Signing Codeberg GIT commits with SSH and 1Password

After moving away from GitHub to my local GIT server, I’ve recently decided to move one more time; back to a solution connected to the internet. While running my GIT server was surprisingly easy, I missed being able to push and pull while working remotely, and I did not fancy connecting my server to the internet—I’m not a security expert. The service I decided on is Codeberg.org, a non-profit from Berlin, Germany.

Part of my setup was to enable signing commits, for which I created an SSH key using 1Password. Most of the process is self-explanatory, 1Password offers to auto-generate and save a private-public SSH key pair when you open the SSH-/GPG-Key preferences page on Codeberg.org. If you enable the SSH agent in 1Password, it will also automatically sign your GIT commits whenever you commit in a code editor that supports signing—like Nova by Panic Inc (not sponsored, I just like them). And while Codeberg.org will show that the commit was signed, it will mark it as unverified. The fix is fairly easy:

Here is how you verify your SSH key for Codeberg:

First, you should be aware that Codeberg is a Fork of Gitea. The signature you need to generate for Codeberg will looke like it’s for Gitea, and that is not an error. To prepare, you’ll need to install the 1Password command line tools, and then export your private key from 1Password and change its permissions:

op read "op://[VAULT NAME]/[ITEM NAME]/private key?ssh-format=openssh" > /tmp/temporary_private_key
chmod 600 /tmp/temporary_private_key

The first line exports the private key (you’ll need to edit it to access the correct Vault and item. The second line changes the permissions so only you can access it—this is important because ssh-keygen will otherwise most likely ignore the file.

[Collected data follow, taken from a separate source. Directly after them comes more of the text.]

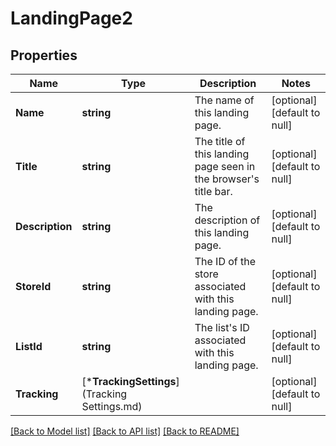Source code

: # LandingPage2

## Properties
Name | Type | Description | Notes
------------ | ------------- | ------------- | -------------
**Name** | **string** | The name of this landing page. | [optional] [default to null]
**Title** | **string** | The title of this landing page seen in the browser&#39;s title bar. | [optional] [default to null]
**Description** | **string** | The description of this landing page. | [optional] [default to null]
**StoreId** | **string** | The ID of the store associated with this landing page. | [optional] [default to null]
**ListId** | **string** | The list&#39;s ID associated with this landing page. | [optional] [default to null]
**Tracking** | [***TrackingSettings**](Tracking Settings.md) |  | [optional] [default to null]

[[Back to Model list]](../README.md#documentation-for-models) [[Back to API list]](../README.md#documentation-for-api-endpoints) [[Back to README]](../README.md)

Codeberg provides you with a command you should copy and paste into your Terminal—yes, really—and modify so it actually works. Before you copy this line, you should refresh the page though because that command provided by Codeberg contains a temporary key, which is not valid for long. Once pasted into the terminal, edit it to point to your private key:

echo -n '<key>' | ssh-keygen -Y sign -n gitea -f /tmp/temporary_private_key

Run this, and copy the result into the Codeberg website. Click the button to verify straight away, the result won’t be valid for long. Now you have to clean up, because your private key is still sitting unencrypted on your hard drive, and it really should not!

rm /tmp/temporary_private_key

Done—your commits should now be signed with a verified signature when you commit and push to Codeberg. It should look something like this:

Screenshot

A commit on Codeberg.org, signed with a verified signature. The commit info has an added section below in green which shows who committed and what key was used.